*Source data*.
* * * *
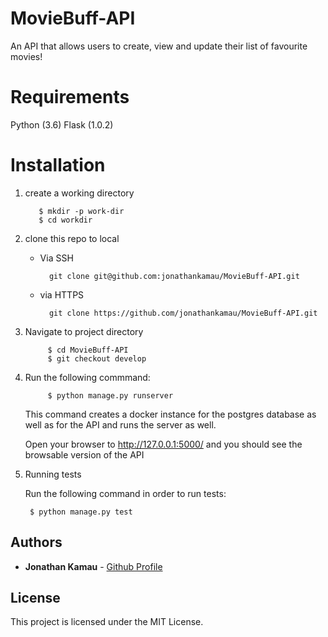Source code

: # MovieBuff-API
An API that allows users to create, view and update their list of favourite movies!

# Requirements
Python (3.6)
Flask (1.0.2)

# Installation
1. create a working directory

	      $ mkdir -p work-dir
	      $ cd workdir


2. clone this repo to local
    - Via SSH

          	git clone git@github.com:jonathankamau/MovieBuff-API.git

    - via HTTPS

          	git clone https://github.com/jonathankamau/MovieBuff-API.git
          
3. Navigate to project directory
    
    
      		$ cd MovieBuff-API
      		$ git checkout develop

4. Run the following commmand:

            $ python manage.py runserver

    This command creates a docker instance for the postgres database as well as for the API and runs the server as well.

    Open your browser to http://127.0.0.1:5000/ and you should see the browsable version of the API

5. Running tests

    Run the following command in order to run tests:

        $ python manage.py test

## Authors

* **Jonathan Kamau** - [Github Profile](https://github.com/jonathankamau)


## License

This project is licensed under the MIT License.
* * * *
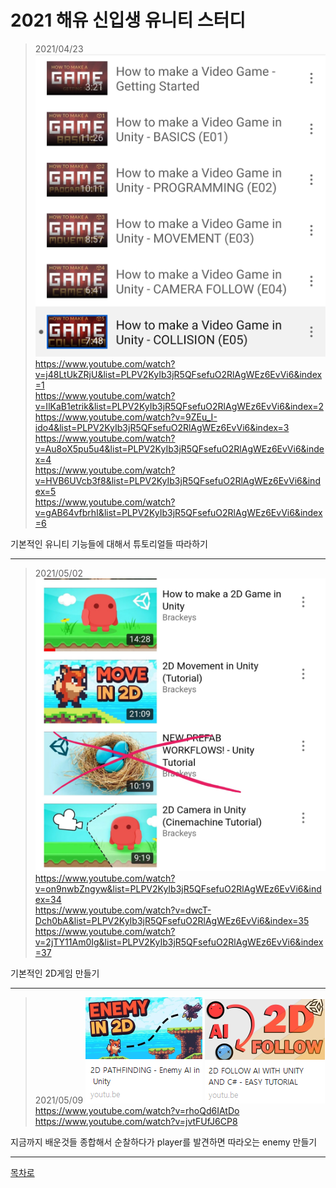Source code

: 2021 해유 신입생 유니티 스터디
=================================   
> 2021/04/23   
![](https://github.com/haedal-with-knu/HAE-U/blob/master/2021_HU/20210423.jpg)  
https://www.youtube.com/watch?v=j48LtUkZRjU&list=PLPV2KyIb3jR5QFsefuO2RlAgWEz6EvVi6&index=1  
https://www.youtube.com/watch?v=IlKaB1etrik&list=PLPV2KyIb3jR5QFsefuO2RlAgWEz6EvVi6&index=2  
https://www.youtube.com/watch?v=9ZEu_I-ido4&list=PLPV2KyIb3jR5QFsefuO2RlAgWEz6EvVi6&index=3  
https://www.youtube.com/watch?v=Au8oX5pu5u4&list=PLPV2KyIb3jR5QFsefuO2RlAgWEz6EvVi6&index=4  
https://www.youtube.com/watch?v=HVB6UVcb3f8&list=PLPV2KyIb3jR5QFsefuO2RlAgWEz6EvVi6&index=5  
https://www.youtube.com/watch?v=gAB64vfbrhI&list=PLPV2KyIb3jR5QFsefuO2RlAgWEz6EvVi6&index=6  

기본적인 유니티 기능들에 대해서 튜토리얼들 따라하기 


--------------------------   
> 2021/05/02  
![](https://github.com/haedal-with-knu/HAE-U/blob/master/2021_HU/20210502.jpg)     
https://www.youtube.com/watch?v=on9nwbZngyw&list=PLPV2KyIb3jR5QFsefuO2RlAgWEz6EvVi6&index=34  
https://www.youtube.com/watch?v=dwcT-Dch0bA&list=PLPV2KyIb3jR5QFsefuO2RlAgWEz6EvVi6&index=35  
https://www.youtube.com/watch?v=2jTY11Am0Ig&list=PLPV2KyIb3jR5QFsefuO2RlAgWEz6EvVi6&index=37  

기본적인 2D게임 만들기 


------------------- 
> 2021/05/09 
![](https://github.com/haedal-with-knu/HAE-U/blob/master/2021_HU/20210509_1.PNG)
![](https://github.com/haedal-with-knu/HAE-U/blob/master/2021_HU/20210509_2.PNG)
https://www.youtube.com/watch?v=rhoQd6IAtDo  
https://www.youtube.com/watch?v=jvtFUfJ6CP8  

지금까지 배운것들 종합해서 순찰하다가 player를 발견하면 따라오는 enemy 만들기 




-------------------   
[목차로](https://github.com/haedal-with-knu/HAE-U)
* * * *
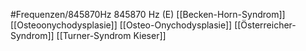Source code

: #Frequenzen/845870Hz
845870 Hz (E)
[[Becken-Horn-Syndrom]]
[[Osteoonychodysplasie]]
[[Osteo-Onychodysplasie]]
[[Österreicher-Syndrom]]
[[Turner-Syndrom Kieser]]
* * * *
*About this task*. Among the records above, a stretch begins at the line containing "This command creates" and ends at the line containing "This project is". Restate that stretch word for word, and nothing else.

*Answer*.
    This command creates a docker instance for the postgres database as well as for the API and runs the server as well.

    Open your browser to http://127.0.0.1:5000/ and you should see the browsable version of the API

5. Running tests

    Run the following command in order to run tests:

        $ python manage.py test

## Authors

* **Jonathan Kamau** - [Github Profile](https://github.com/jonathankamau)


## License

This project is licensed under the MIT License.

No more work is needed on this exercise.